From 113ms to 12ms: How Validit Achieved 10x Inference Speed for Real-Time Authenticity Verification with NVIDIA

How an AI identity verification startup used NVIDIA TensorRT, Nsight DL Designer, TAO, and the NGC Catalog to achieve 10x inference speedup, and what that unlocked for real-time deepfake detection.

TL;DR

  • Validit.ai built a real-time AI pipeline for deepfake detection and human authenticity verification in real-time sessions.
  • Joining the NVIDIA Inception program gave access to tools, pre-trained models, and expert guidance that transformed the system performance.
  • Using NVIDIA Nsight DL Designer, inference time on edge devices dropped by 20%, enabling support for a wider range of low-spec hardware.
  • Using the NVIDIA NGC ConvNeXtV2 model via TAO Toolkit, feature extraction throughput increased 4x on the same hardware.
  • Using the NVIDIA TensorRT SDK, inference time dropped from 113 ms to 12 ms, a 10x speedup.
  • Using the NVIDIA ReIdentificationNet from NGC, a second-opinion ensemble model was deployed, improving precision without additional model development.
  • Total business impact: lower cloud costs, faster time to market, broader device support, and a more reliable, scalable AI system.

 

Introduction: The Trust Problem AI Must Solve

The world has a deepfake problem. In 2024, AI-generated synthetic identities and manipulated video became sophisticated enough to fool not just humans, but many automated verification systems. Financial services, government agencies, and high-security enterprises are dealing with an escalating fraud landscape where the question “Is this a real person?” can no longer be answered with a simple ID check.

Validit.ai was founded to solve exactly this problem.
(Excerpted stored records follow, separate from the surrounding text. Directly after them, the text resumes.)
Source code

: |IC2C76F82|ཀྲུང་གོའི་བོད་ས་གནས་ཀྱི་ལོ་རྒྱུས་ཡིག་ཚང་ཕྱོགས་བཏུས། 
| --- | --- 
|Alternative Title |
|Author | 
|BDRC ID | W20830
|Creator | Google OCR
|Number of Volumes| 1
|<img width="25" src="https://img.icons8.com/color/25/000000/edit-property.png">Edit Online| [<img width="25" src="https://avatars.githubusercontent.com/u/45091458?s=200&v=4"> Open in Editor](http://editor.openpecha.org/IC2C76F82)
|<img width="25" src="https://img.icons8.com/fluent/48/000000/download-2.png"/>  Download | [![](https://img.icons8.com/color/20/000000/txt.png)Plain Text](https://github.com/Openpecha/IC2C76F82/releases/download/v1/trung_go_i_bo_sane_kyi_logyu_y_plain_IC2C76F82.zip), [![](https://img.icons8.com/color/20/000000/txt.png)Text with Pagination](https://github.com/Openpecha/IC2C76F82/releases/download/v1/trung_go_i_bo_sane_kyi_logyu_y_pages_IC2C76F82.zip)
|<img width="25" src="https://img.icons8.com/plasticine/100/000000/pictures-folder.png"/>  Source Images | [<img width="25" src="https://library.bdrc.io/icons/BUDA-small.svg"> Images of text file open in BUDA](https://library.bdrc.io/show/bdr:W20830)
Our mission: “Verifying who’s real and what’s true, in real time, when it matters most.” We build AI systems that evaluate live video sessions to verify human identity and assess the authenticity of assertions made in that session, in real time, without compromising user experience.

The problem is technically brutal. Our pipeline must run on cloud servers and on low-spec edge devices in emerging markets. It must detect face swaps, liveness attacks, and deepfakes simultaneously. It must operate in under 100 milliseconds per frame to feel seamless, at the scale of concurrent enterprise deployments. Early on, it became clear that standard inference pipelines could not meet these requirements.

The turning point was joining the NVIDIA Inception program for startups. As part of the program, we accessed NVIDIA’s full optimization stack, including TensorRT, Nsight Deep Learning Designer, TAO Toolkit, and the NGC Catalog, along with direct guidance from NVIDIA’s deep learning engineers. The results: primary inference latency from 113 ms to 12 ms in our cloud pipeline, 4x increase in cloud throughput in another cloud pipeline, and a 20% reduction in edge-device runtime. This post tells that story.

 

The Challenge: Why Real-Time Human Authenticity Is Hard

Before diving into NVIDIA tools, it is worth understanding why this problem is technically demanding. Identity fraud is not a simple binary problem. It exists across a spectrum of attack types, each requiring its own detection approach.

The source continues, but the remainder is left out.